§ Task prompt
Return a faithful copy of all the entries, omitting the images.

§ Provided records
.....
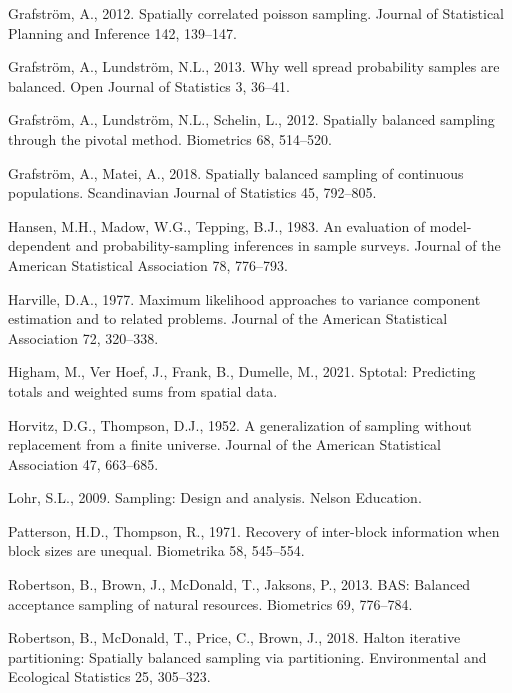 \documentclass[]{elsarticle} %
\begin{document}
\leavevmode\hypertarget{ref-grafstrom2012spatiallypoisson}{}%
Grafström, A., 2012. Spatially correlated poisson sampling. Journal of
Statistical Planning and Inference 142, 139--147.

\leavevmode\hypertarget{ref-grafstrom2013well}{}%
Grafström, A., Lundström, N.L., 2013. Why well spread probability
samples are balanced. Open Journal of Statistics 3, 36--41.

\leavevmode\hypertarget{ref-grafstrom2012spatially}{}%
Grafström, A., Lundström, N.L., Schelin, L., 2012. Spatially balanced
sampling through the pivotal method. Biometrics 68, 514--520.

\leavevmode\hypertarget{ref-grafstrom2018spatially}{}%
Grafström, A., Matei, A., 2018. Spatially balanced sampling of
continuous populations. Scandinavian Journal of Statistics 45, 792--805.

\leavevmode\hypertarget{ref-hansen1983evaluation}{}%
Hansen, M.H., Madow, W.G., Tepping, B.J., 1983. An evaluation of
model-dependent and probability-sampling inferences in sample surveys.
Journal of the American Statistical Association 78, 776--793.

\leavevmode\hypertarget{ref-harville1977maximum}{}%
Harville, D.A., 1977. Maximum likelihood approaches to variance
component estimation and to related problems. Journal of the American
Statistical Association 72, 320--338.

\leavevmode\hypertarget{ref-higham2021sptotal}{}%
Higham, M., Ver Hoef, J., Frank, B., Dumelle, M., 2021. Sptotal:
Predicting totals and weighted sums from spatial data.

\leavevmode\hypertarget{ref-horvitz1952generalization}{}%
Horvitz, D.G., Thompson, D.J., 1952. A generalization of sampling
without replacement from a finite universe. Journal of the American
Statistical Association 47, 663--685.

\leavevmode\hypertarget{ref-lohr2009sampling}{}%
Lohr, S.L., 2009. Sampling: Design and analysis. Nelson Education.

\leavevmode\hypertarget{ref-patterson1971recovery}{}%
Patterson, H.D., Thompson, R., 1971. Recovery of inter-block information
when block sizes are unequal. Biometrika 58, 545--554.

\leavevmode\hypertarget{ref-robertson2013bas}{}%
Robertson, B., Brown, J., McDonald, T., Jaksons, P., 2013. BAS: Balanced
acceptance sampling of natural resources. Biometrics 69, 776--784.

\leavevmode\hypertarget{ref-robertson2018halton}{}%
Robertson, B., McDonald, T., Price, C., Brown, J., 2018. Halton
iterative partitioning: Spatially balanced sampling via partitioning.
Environmental and Ecological Statistics 25, 305--323.
\end{document}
.....
§ Exercise output
 \documentclass[]{elsarticle} %
\begin{document}
\leavevmode\hypertarget{ref-grafstrom2012spatiallypoisson}{}%
Grafström, A., 2012. Spatially correlated poisson sampling. Journal of
Statistical Planning and Inference 142, 139--147.

\leavevmode\hypertarget{ref-grafstrom2013well}{}%
Grafström, A., Lundström, N.L., 2013. Why well spread probability
samples are balanced. Open Journal of Statistics 3, 36--41.

\leavevmode\hypertarget{ref-grafstrom2012spatially}{}%
Grafström, A., Lundström, N.L., Schelin, L., 2012. Spatially balanced
sampling through the pivotal method. Biometrics 68, 514--520.

\leavevmode\hypertarget{ref-grafstrom2018spatially}{}%
Grafström, A., Matei, A., 2018. Spatially balanced sampling of
continuous populations. Scandinavian Journal of Statistics 45, 792--805.

\leavevmode\hypertarget{ref-hansen1983evaluation}{}%
Hansen, M.H., Madow, W.G., Tepping, B.J., 1983. An evaluation of
model-dependent and probability-sampling inferences in sample surveys.
Journal of the American Statistical Association 78, 776--793.

\leavevmode\hypertarget{ref-harville1977maximum}{}%
Harville, D.A., 1977. Maximum likelihood approaches to variance
component estimation and to related problems. Journal of the American
Statistical Association 72, 320--338.

\leavevmode\hypertarget{ref-higham2021sptotal}{}%
Higham, M., Ver Hoef, J., Frank, B., Dumelle, M., 2021. Sptotal:
Predicting totals and weighted sums from spatial data.

\leavevmode\hypertarget{ref-horvitz1952generalization}{}%
Horvitz, D.G., Thompson, D.J., 1952. A generalization of sampling
without replacement from a finite universe. Journal of the American
Statistical Association 47, 663--685.

\leavevmode\hypertarget{ref-lohr2009sampling}{}%
Lohr, S.L., 2009. Sampling: Design and analysis. Nelson Education.

\leavevmode\hypertarget{ref-patterson1971recovery}{}%
Patterson, H.D., Thompson, R., 1971. Recovery of inter-block information
when block sizes are unequal. Biometrika 58, 545--554.

\leavevmode\hypertarget{ref-robertson2013bas}{}%
Robertson, B., Brown, J., McDonald, T., Jaksons, P., 2013. BAS: Balanced
acceptance sampling of natural resources. Biometrics 69, 776--784.

\leavevmode\hypertarget{ref-robertson2018halton}{}%
Robertson, B., McDonald, T., Price, C., Brown, J., 2018. Halton
iterative partitioning: Spatially balanced sampling via partitioning.
Environmental and Ecological Statistics 25, 305--323.
\end{document}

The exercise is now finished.